Suivez le guide de la gestapo à Paris

Ach, le ‘’Gross Paris’’!… Ses beaux quartiers, ses hôtels luxueux, ses boîtes de nuits, ses ‘’cholies mademoizelles’’. Rue Lauriston, rue des Saussaies, rue Bassano, rue de la Pompe, avenue Foch, hôtel Ritz, Crillon... Autant de lieux prestigieux aux noms évocateurs. Et pourtant. ces chics arrondissements de Paris portent la trace sombre des pires heures de la collaboration. Visite guidée dans ce Paris de la Gestapo.

Le 14 juin 1940, Paris est déclarée ‘’ville ouverte’’ et les troupes allemandes victorieuses défilent dans la ville descendant d’un pas martial les Champs Elysées.
Le général Von Stutnitz, 1er commandant du Grand Paris s’installe à l’hôtel Crillon  tandis que les drapeaux à croix gammées commencent à flotter de la Tour Eiffel à l’Arc de Triomphe. On avance les horloges d’une heure. C’est le début de l’Occupation.
Très vite, la Gestapo (Geheime Staatspolizei) police secrète du Troisième Reich créée par Hermann Goering et composée de SS triés sur le volet, s’installe et étend ses pouvoirs. Cette seule appellation donne encore froid dans le dos, synonyme de terreur, de violence, de tortures et de mort.
En France comme partout ailleurs en Europe, la Gestapo a comme tache première la répression. Elle dispose de pouvoirs très étendus et pratique des méthodes expéditives (exécution, torture). Son action se concentre sur la chasse aux opposants (politiques, résistants) et aux Juifs. A Paris, le siège de la Gestapo se trouve au 84 avenue Foch dans le 16e arrondissement.
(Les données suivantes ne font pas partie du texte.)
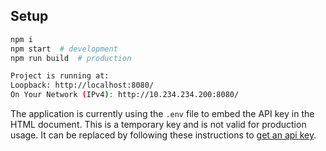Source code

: ## Setup

```sh
npm i
npm start  # development
npm run build  # production

Project is running at:
Loopback: http://localhost:8080/
On Your Network (IPv4): http://10.234.234.200:8080/
```

The application is currently using the `.env` file to embed the API key in the
HTML document. This is a temporary key and is not valid for production usage. It
can be replaced by following these instructions to
[get an api key](https://developers.google.com/maps/documentation/javascript/get-api-key).

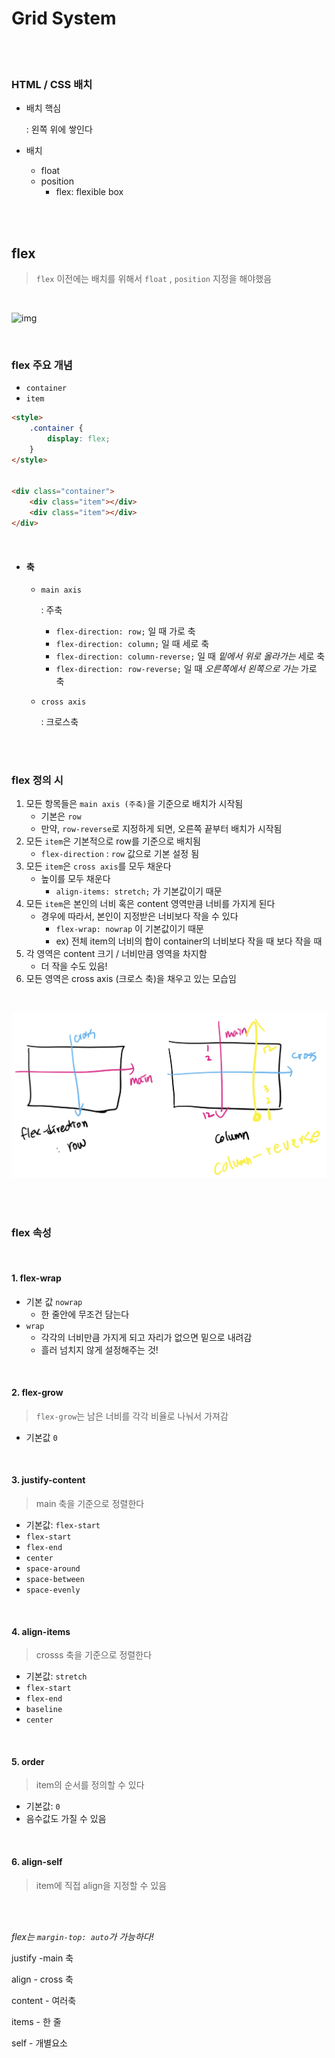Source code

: # Grid System

<br>

<br>

### HTML / CSS 배치

- 배치 핵심 

  : 왼쪽 위에 쌓인다

- 배치
  - float
  - position
    - flex: flexible box

<br>

<br>

## flex

> `flex` 이전에는 배치를 위해서 `float` , `position` 지정을 해야했음

<br>

![img](https://www.w3.org/TR/css-flexbox-1/images/flex-direction-terms.svg)

<br>

### flex 주요 개념

- `container`
- `item`

```html
<style>
    .container {
        display: flex;
    }
</style>


<div class="container">
    <div class="item"></div>
    <div class="item"></div>
</div>
```

<br>

- #### 축

  - `main axis` 

    : 주축

    - `flex-direction: row;` 일 때 가로 축
    - `flex-direction: column;` 일 때 세로 축
    - `flex-direction: column-reverse;` 일 때 *밑에서 위로 올라가는* 세로 축
    - `flex-direction: row-reverse;` 일 때 *오른쪽에서 왼쪽으로 가는* 가로 축

  - `cross axis` 

    : 크로스축

<br>

<br>

### flex 정의 시

1. 모든 항목들은 `main axis (주축)`을 기준으로 배치가 시작됨
   - 기본은 `row`
   - 만약, `row-reverse`로 지정하게 되면, 오른쪽 끝부터 배치가 시작됨
2. 모든 `item`은 기본적으로 row를 기준으로 배치됨
   - `flex-direction` : `row` 값으로 기본 설정 됨
3. 모든 `item`은 `cross axis`를 모두 채운다 
   - 높이를 모두 채운다
     - `align-items: stretch;` 가 기본값이기 때문
4. 모든 `item`은 본인의 너비 혹은 content 영역만큼 너비를 가지게 된다
   - 경우에 따라서, 본인이 지정받은 너비보다 작을 수 있다
     - `flex-wrap: nowrap` 이 기본값이기 때문
     - ex) 전체 item의 너비의 합이 container의 너비보다 작을 때 보다 작을 때
5. 각 영역은 content 크기 / 너비만큼 영역을 차지함
   - 더 작을 수도 있음!
6. 모든 영역은 cross axis (크로스 축)을 채우고 있는 모습임

<br>

![image-20200323112512435](../../images/image-20200323112512435.png)

<br>

<br>

### flex 속성

<br>

#### 1. flex-wrap

- 기본 값 `nowrap`
  - 한 줄안에 무조건 담는다
- `wrap`
  - 각각의 너비만큼 가지게 되고 자리가 없으면 밑으로 내려감
  - 흘러 넘치지 않게 설정해주는 것!

<br>

#### 2. flex-grow

> `flex-grow`는 남은 너비를 각각 비율로 나눠서 가져감

- 기본값 `0`

<br>

#### 3. justify-content

> main 축을 기준으로 정렬한다

- 기본값: `flex-start`
- `flex-start`
- `flex-end`
- `center`
- `space-around`
- `space-between`
- `space-evenly`

<br>

#### 4. align-items

> crosss 축을 기준으로 정렬한다

- 기본값: `stretch`
- `flex-start`
- `flex-end`
- `baseline`
- `center`

<br>

#### 5. order

> item의 순서를 정의할 수 있다

- 기본값: `0`
- 음수값도 가질 수 있음

<br>

#### 6.  align-self

> item에 직접 align을 지정할 수 있음

<br>

<br>

*flex는 `margin-top: auto`가 가능하다!*



justify -main 축

align - cross 축

content - 여러축

items - 한 줄

self - 개별요소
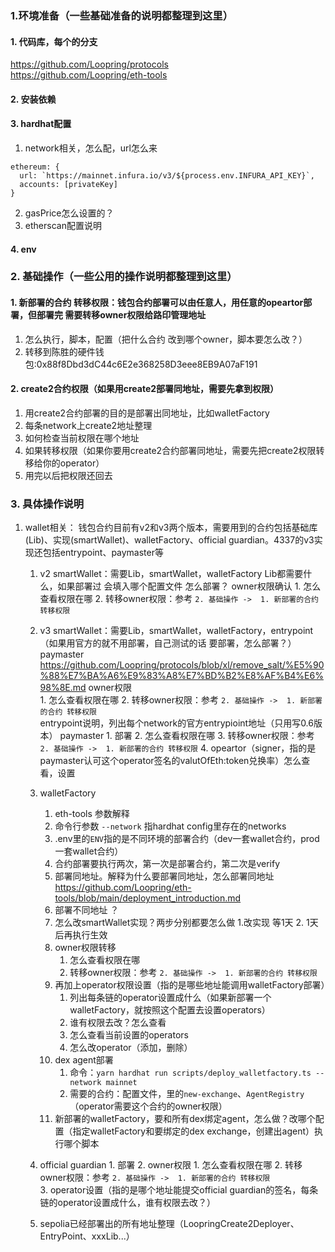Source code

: ### 1.环境准备（一些基础准备的说明都整理到这里）
#### 1. 代码库，每个的分支
https://github.com/Loopring/protocols   
https://github.com/Loopring/eth-tools
#### 2. 安装依赖
#### 3. hardhat配置
1. network相关，怎么配，url怎么来
```
ethereum: {
  url: `https://mainnet.infura.io/v3/${process.env.INFURA_API_KEY}`,
  accounts: [privateKey]
}
```
2. gasPrice怎么设置的？
3. etherscan配置说明
#### 4. env

### 2. 基础操作（一些公用的操作说明都整理到这里）
#### 1. 新部署的合约 转移权限：钱包合约部署可以由任意人，用任意的opeartor部署，但部署完 需要转移owner权限给路印管理地址
   1. 怎么执行，脚本，配置（把什么合约 改到哪个owner，脚本要怎么改？）
   2. 转移到陈胜的硬件钱包:0x88f8Dbd3dC44c6E2e368258D3eee8EB9A07aF191
#### 2. create2合约权限（如果用create2部署同地址，需要先拿到权限） 
   1. 用create2合约部署的目的是部署出同地址，比如walletFactory
   2. 每条network上create2地址整理
   3. 如何检查当前权限在哪个地址
   4. 如果转移权限（如果你要用create2合约部署同地址，需要先把create2权限转移给你的operator）
   5. 用完以后把权限还回去
### 3. 具体操作说明
   1. wallet相关：
       钱包合约目前有v2和v3两个版本，需要用到的合约包括基础库(Lib)、实现(smartWallet)、walletFactory、official guardian。4337的v3实现还包括entrypoint、paymaster等
       1. v2 smartWallet：需要Lib，smartWallet，walletFactory
           Lib都需要什么，如果部署过 会填入哪个配置文件
           怎么部署？
           owner权限确认
              1. 怎么查看权限在哪
              2. 转移owner权限：参考 `2. 基础操作 ->  1. 新部署的合约 转移权限`
       2. v3 smartWallet：需要Lib，smartWallet，walletFactory，entrypoint（如果用官方的就不用部署，自己测试的话 要部署，怎么部署？）paymaster
            https://github.com/Loopring/protocols/blob/xl/remove_salt/%E5%90%88%E7%BA%A6%E9%83%A8%E7%BD%B2%E8%AF%B4%E6%98%8E.md
           owner权限        
               1. 怎么查看权限在哪
               2. 转移owner权限：参考 `2. 基础操作 ->  1. 新部署的合约 转移权限`   
            entrypoint说明，列出每个network的官方entrypioint地址（只用写0.6版本）
            paymaster
               1. 部署
               2. 怎么查看权限在哪
               3. 转移owner权限：参考 `2. 基础操作 ->  1. 新部署的合约 转移权限`
               4. opeartor（signer，指的是paymaster认可这个operator签名的valutOfEth:token兑换率）怎么查看，设置
           
       3. walletFactory
          1. eth-tools 参数解释
            1. 命令行参数 `--network` 指hardhat config里存在的networks
            2. .env里的`ENV`指的是不同环境的部署合约（dev一套wallet合约，prod一套wallet合约）
            3. 合约部署要执行两次，第一次是部署合约，第二次是verify
          2. 部署同地址。解释为什么要部署同地址，怎么部署同地址 https://github.com/Loopring/eth-tools/blob/main/deployment_introduction.md
          3. 部署不同地址 ？
          4. 怎么改smartWallet实现？两步分别都要怎么做 1.改实现 等1天 2. 1天后再执行生效 
          5. owner权限转移
               1. 怎么查看权限在哪
               2. 转移owner权限：参考 `2. 基础操作 ->  1. 新部署的合约 转移权限`
          6. 再加上operator权限设置（指的是哪些地址能调用walletFactory部署）
               1. 列出每条链的operator设置成什么（如果新部署一个walletFactory，就按照这个配置去设置operators）
               2. 谁有权限去改？怎么查看
               3. 怎么查看当前设置的operators
               4. 怎么改operator（添加，删除）
          7. dex agent部署
               1. 命令：`yarn hardhat run scripts/deploy_walletfactory.ts --network mainnet` 
               1. 需要的合约：配置文件，里的`new-exchange`、`AgentRegistry`（operator需要这个合约的owner权限）
          8. 新部署的walletFactory，要和所有dex绑定agent，怎么做？改哪个配置（指定walletFactory和要绑定的dex exchange，创建出agent）执行哪个脚本
       4. official guardian
               1. 部署
               2. owner权限
                  1. 怎么查看权限在哪
                  2. 转移owner权限：参考 `2. 基础操作 ->  1. 新部署的合约 转移权限`  
              3. operator设置（指的是哪个地址能提交official guardian的签名，每条链的operator设置成什么，谁有权限去改？）
       5. sepolia已经部署出的所有地址整理（LoopringCreate2Deployer、EntryPoint、xxxLib...）
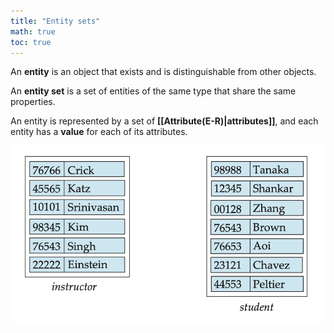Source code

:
 ```yaml
---
title: "Entity sets"
math: true
toc: true
---
```



An **entity** is an object that exists and is distinguishable from other objects.

An **entity set** is a set of entities of the same type that share the same properties.

An entity is represented by a set of **[[Attribute(E-R)|attributes]]**, and each entity has a **value** for each of its attributes.

![entity-set-examples](/notes/images/entity-set-examples.png)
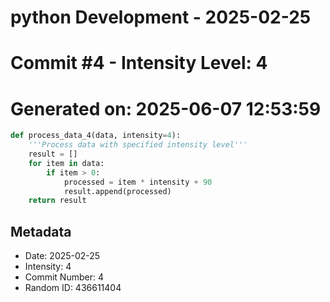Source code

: ﻿# python Development - 2025-02-25
# Commit #4 - Intensity Level: 4
# Generated on: 2025-06-07 12:53:59
```python
def process_data_4(data, intensity=4):
    '''Process data with specified intensity level'''
    result = []
    for item in data:
        if item > 0:
            processed = item * intensity + 90
            result.append(processed)
    return result
```
## Metadata
- Date: 2025-02-25
- Intensity: 4
- Commit Number: 4
- Random ID: 436611404
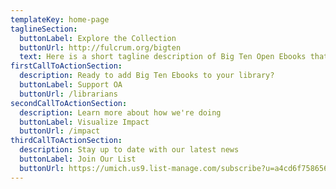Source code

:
 ```yaml
---
templateKey: home-page
taglineSection:
  buttonLabel: Explore the Collection
  buttonUrl: http://fulcrum.org/bigten
  text: Here is a short tagline description of Big Ten Open Ebooks that describes the mission and goal of the collection to readers.
firstCallToActionSection:
  description: Ready to add Big Ten Ebooks to your library?
  buttonLabel: Support OA
  buttonUrl: /librarians
secondCallToActionSection:
  description: Learn more about how we're doing
  buttonLabel: Visualize Impact
  buttonUrl: /impact
thirdCallToActionSection:
  description: Stay up to date with our latest news
  buttonLabel: Join Our List
  buttonUrl: https://umich.us9.list-manage.com/subscribe?u=a4cd6f758656d0e1542fcb495&id=ee5048bf45
---
```

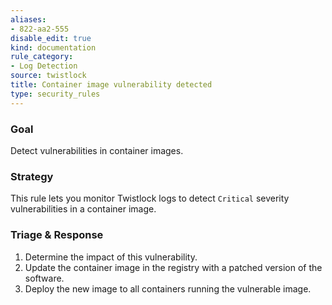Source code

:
 ```yaml
---
aliases:
- 822-aa2-555
disable_edit: true
kind: documentation
rule_category:
- Log Detection
source: twistlock
title: Container image vulnerability detected
type: security_rules
---
```


### Goal
Detect vulnerabilities in container images.

### Strategy
This rule lets you monitor Twistlock logs to detect `Critical` severity vulnerabilities in a container image. 

### Triage & Response
1. Determine the impact of this vulnerability.
2. Update the container image in the registry with a patched version of the software.
3. Deploy the new image to all containers running the vulnerable image.
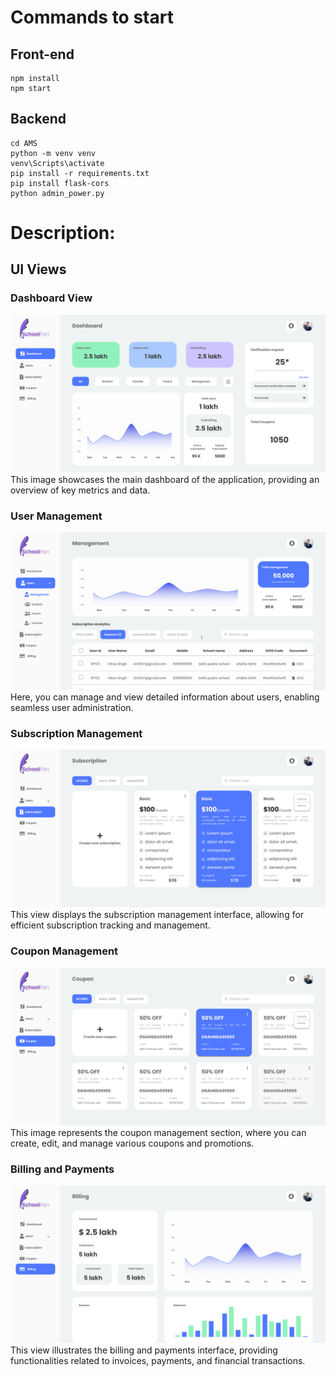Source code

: # Commands to start

## Front-end
```
npm install
npm start
```

## Backend
```
cd AMS
python -m venv venv
venv\Scripts\activate
pip install -r requirements.txt
pip install flask-cors
python admin_power.py
```


# Description:
## UI Views

### Dashboard View
![Dashboard View](https://github.com/ni-nitesh4now/AMS/raw/main/README%20files/dash.png)
This image showcases the main dashboard of the application, providing an overview of key metrics and data.

### User Management
![User Management](https://github.com/ni-nitesh4now/AMS/raw/main/README%20files/users.png)
Here, you can manage and view detailed information about users, enabling seamless user administration.

### Subscription Management
![Subscription Management](https://github.com/ni-nitesh4now/AMS/raw/main/README%20files/Subscription.png)
This view displays the subscription management interface, allowing for efficient subscription tracking and management.

### Coupon Management
![Coupon Management](https://github.com/ni-nitesh4now/AMS/raw/main/README%20files/Coupon.png)
This image represents the coupon management section, where you can create, edit, and manage various coupons and promotions.

### Billing and Payments
![Billing and Payments](https://github.com/ni-nitesh4now/AMS/raw/main/README%20files/billing.png)
This view illustrates the billing and payments interface, providing functionalities related to invoices, payments, and financial transactions.
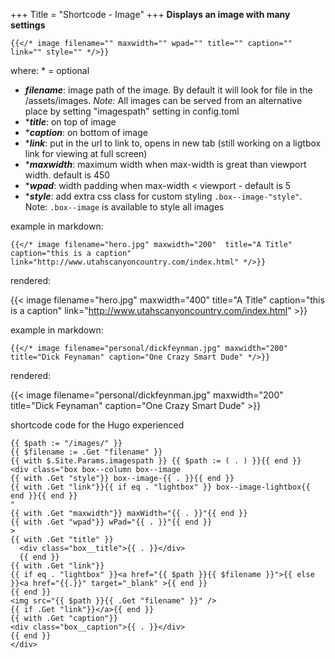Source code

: +++
Title = "Shortcode - Image"
+++
**Displays an image with many settings**

```{{</* image filename="" maxwidth="" wpad="" title="" caption="" link="" style="" */>}}```


where:  \* = optional

* _**filename**_: image path of the image.  By default it will look for file in the /assets/images. *Note:* All images can be served from an alternative place by setting "imagespath" setting in config.toml
* \*_**title**_: on top of image
* \*_**caption**_: on bottom of image
* \*_**link**_: put in the url to link to, opens in new tab  (still working on a ligtbox link for viewing at full screen)
* \*_**maxwidth**_: maximum width when max-width is great than viewport width.  default is 450
* \*_**wpad**_: width padding when max-width < viewport - default is 5
* \*_**style**_: add extra css class for custom styling `.box--image-"style"`.  Note: `.box--image` is available to style all images

example in markdown:  

```{{</* image filename="hero.jpg" maxwidth="200"  title="A Title" caption="this is a caption" link="http://www.utahscanyoncountry.com/index.html" */>}}```

rendered:  

{{< image filename="hero.jpg" maxwidth="400" title="A Title" caption="this is a caption" link="http://www.utahscanyoncountry.com/index.html" >}}


example in markdown:

```{{</* image filename="personal/dickfeynman.jpg" maxwidth="200"  title="Dick Feynaman" caption="One Crazy Smart Dude" */>}}```

rendered:  

{{< image filename="personal/dickfeynman.jpg" maxwidth="200"  title="Dick Feynaman" caption="One Crazy Smart Dude" >}}

shortcode code for the Hugo experienced

```
{{ $path := "/images/" }}
{{ $filename := .Get "filename" }}
{{ with $.Site.Params.imagespath }} {{ $path := ( . ) }}{{ end }}
<div class="box box--column box--image
{{ with .Get "style"}} box--image-{{ . }}{{ end }}
{{ with .Get "link"}}{{ if eq . "lightbox" }} box--image-lightbox{{ end }}{{ end }}
"
{{ with .Get "maxwidth"}} maxWidth="{{ . }}"{{ end }}
{{ with .Get "wpad"}} wPad="{{ . }}"{{ end }}
>
{{ with .Get "title" }}
  <div class="box__title">{{ . }}</div>
  {{ end }}
{{ with .Get "link"}}
{{ if eq . "lightbox" }}<a href="{{ $path }}{{ $filename }}">{{ else }}<a href="{{.}}" target="_blank" >{{ end }}
{{ end }}
<img src="{{ $path }}{{ .Get "filename" }}" />
{{ if .Get "link"}}</a>{{ end }}
{{ with .Get "caption"}}
<div class="box__caption">{{ . }}</div>
{{ end }}
</div>
```
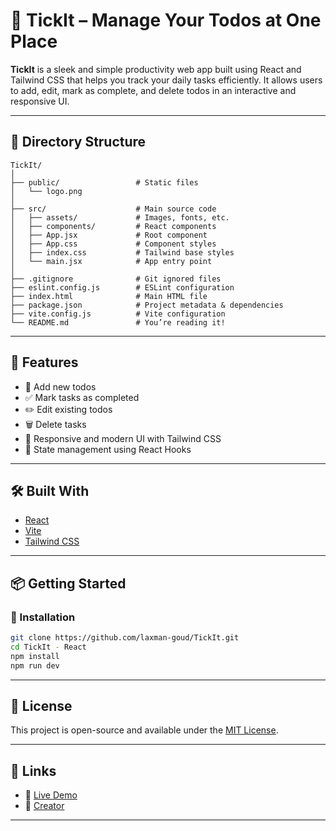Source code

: 
# 🎯 TickIt – Manage Your Todos at One Place

**TickIt** is a sleek and simple productivity web app built using React and Tailwind CSS that helps you track your daily tasks efficiently. It allows users to add, edit, mark as complete, and delete todos in an interactive and responsive UI.

---

## 📁 Directory Structure

```
TickIt/
│
├── public/                 # Static files
│   └── logo.png
│
├── src/                    # Main source code
│   ├── assets/             # Images, fonts, etc.
│   ├── components/         # React components
│   ├── App.jsx             # Root component
│   ├── App.css             # Component styles
│   ├── index.css           # Tailwind base styles
│   └── main.jsx            # App entry point
│
├── .gitignore              # Git ignored files
├── eslint.config.js        # ESLint configuration
├── index.html              # Main HTML file
├── package.json            # Project metadata & dependencies
├── vite.config.js          # Vite configuration
└── README.md               # You’re reading it!
```

---

## 🚀 Features

- 📌 Add new todos
- ✅ Mark tasks as completed
- ✏️ Edit existing todos
- 🗑️ Delete tasks
- 🎨 Responsive and modern UI with Tailwind CSS
- 🔄 State management using React Hooks

---

## 🛠️ Built With

- [React](https://reactjs.org/)
- [Vite](https://vitejs.dev/)
- [Tailwind CSS](https://tailwindcss.com/)

---

## 📦 Getting Started

### 🔧 Installation

```bash
git clone https://github.com/laxman-goud/TickIt.git
cd TickIt - React
npm install
npm run dev
```
---

## 📄 License

This project is open-source and available under the [MIT License](LICENSE).

---

## 🔗 Links

- 🔗 [Live Demo]( https://tick-it-iota.vercel.app )
- 🧠 [Creator](https://github.com/laxman-goud)
---
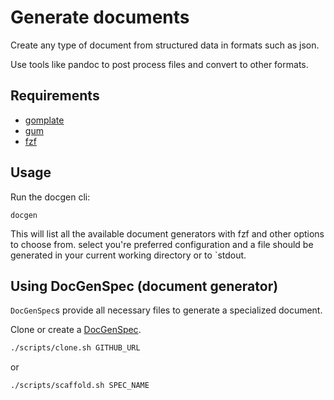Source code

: # Generate documents 

Create any type of document from structured data in formats such as json.

Use tools like pandoc to post process files and convert to other formats.

## Requirements

- [gomplate](https://docs.gomplate.ca/)
- [gum](https://github.com/charmbracelet/gum)
- [fzf](https://github.com/junegunn/fzf)

## Usage

Run the docgen cli:

```
docgen
```

This will list all the available document generators with fzf and other options to choose from.
select you're preferred configuration and a file should be generated in your current working directory or to `stdout.

## Using DocGenSpec (document generator)

`DocGenSpec`s provide all necessary files to generate a specialized document.

Clone or create a [DocGenSpec](https://github.com/DanielCardonaRojas/DocGenSpec).

```sh
./scripts/clone.sh GITHUB_URL
```

or 

```sh
./scripts/scaffold.sh SPEC_NAME
```

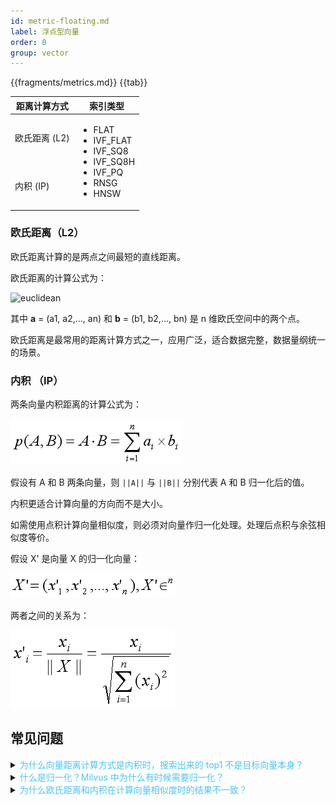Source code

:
 ```yaml
---
id: metric-floating.md
label: 浮点型向量
order: 0
group: vector
---
```

{{fragments/metrics.md}}
{{tab}} 


<div class="filter-floating table-wrapper" markdown="block">

<table class="tg">
<thead>
  <tr>
    <th class="tg-0pky">距离计算方式</th>
    <th class="tg-0pky">索引类型</th>
  </tr>
</thead>
<tbody>
  <tr>
    <td class="tg-0pky">欧氏距离 (L2)</td>
    <td class="tg-0pky" rowspan="2"><ul><li>FLAT</li><li>IVF_FLAT</li><li>IVF_SQ8</li><li>IVF_SQ8H</li><li>IVF_PQ</li><li>RNSG</li><li>HNSW</li></ul></td>
  </tr>
  <tr>
    <td class="tg-0pky">内积 (IP)</td>
  </tr>
</tbody>
</table>


### 欧氏距离（L2）

欧氏距离计算的是两点之间最短的直线距离。

欧氏距离的计算公式为：

![euclidean](../../../assets/euclidean_metric.png)

其中 **a** = (a1, a2,..., an) 和 **b** = (b1, b2,..., bn) 是 n 维欧氏空间中的两个点。

欧氏距离是最常用的距离计算方式之一，应用广泛，适合数据完整，数据量纲统一的场景。

### 内积 （IP）

两条向量内积距离的计算公式为：

![ip](../../../assets/IP_formula.png)


假设有 A 和 B 两条向量，则 `||A||` 与 `||B||` 分别代表 A 和 B 归一化后的值。

内积更适合计算向量的方向而不是大小。

<div class="alert note">
如需使用点积计算向量相似度，则必须对向量作归一化处理。处理后点积与余弦相似度等价。
</div>

假设 X' 是向量 X 的归一化向量：

![normalize](../../../assets/normalize_formula.png)

两者之间的关系为：

![normalization](../../../assets/normalization_formula.png)

</div>

## 常见问题

<details>
<summary><font color="#4fc4f9">为什么向量距离计算方式是内积时，搜索出来的 top1 不是目标向量本身？</font></summary>
{{fragments/faq_top1_not_target.md}}
</details>
<details>
<summary><font color="#4fc4f9">什么是归一化？Milvus 中为什么有时候需要归一化？</font></summary>
{{fragments/faq_normalize_embeddings.md}}
</details>
<details>
<summary><font color="#4fc4f9">为什么欧氏距离和内积在计算向量相似度时的结果不一致？</font></summary>
{{fragments/faq_euclidean_ip_different_results.md}}
</details>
Ce 14 juin 1940, les Parisiens peuvent entendre, diffusé par les haut-parleurs de camionnettes l’appel suivant :
‘‘Le Haut Commandement ne tolèrera aucun acte d’hostilité envers les troupes d’occupation. Tout sabotage et toute agression seront punis de mort. Le couvre-feu est fixe a 20 heures’’.
Parmi les détachements qui se répartissent dans Paris, on remarque les uniformes de la Geheime Feldpolizei, la police secrète de campagne. Cette nuit-la, descendent à l’hôtel du Louvre des hommes qui seront les premiers policiers de l’Occupation, embryon de la Gestapo. Ce Kommando autonome à mission spéciale est commandé par  Helmut Knochen. Celui-ci va s’efforcer d’élargir ses attributions en occupant successivement  l’hôtel du Louvre puis  l’hôtel Scribe, ensuite 57, boulevard Lannes et enfin 72, avenue Foch, dans le 16e arrondissement.
Son principal adjoint, le S.S. Sturmbannfurer (commandant) Boelmelburg, s’installe au 11, rue des Saussaies dans le 8e arrondissement. Cette adresse, près de l'Elysée, devient le quartier général de la Gestapo. Là, les questions étaient ponctuées de coups, d'immersions la tête la première dans une baignoire d'eau froide  et de coups de nerf de boeuf  renforcé par une tige d'acier flexible.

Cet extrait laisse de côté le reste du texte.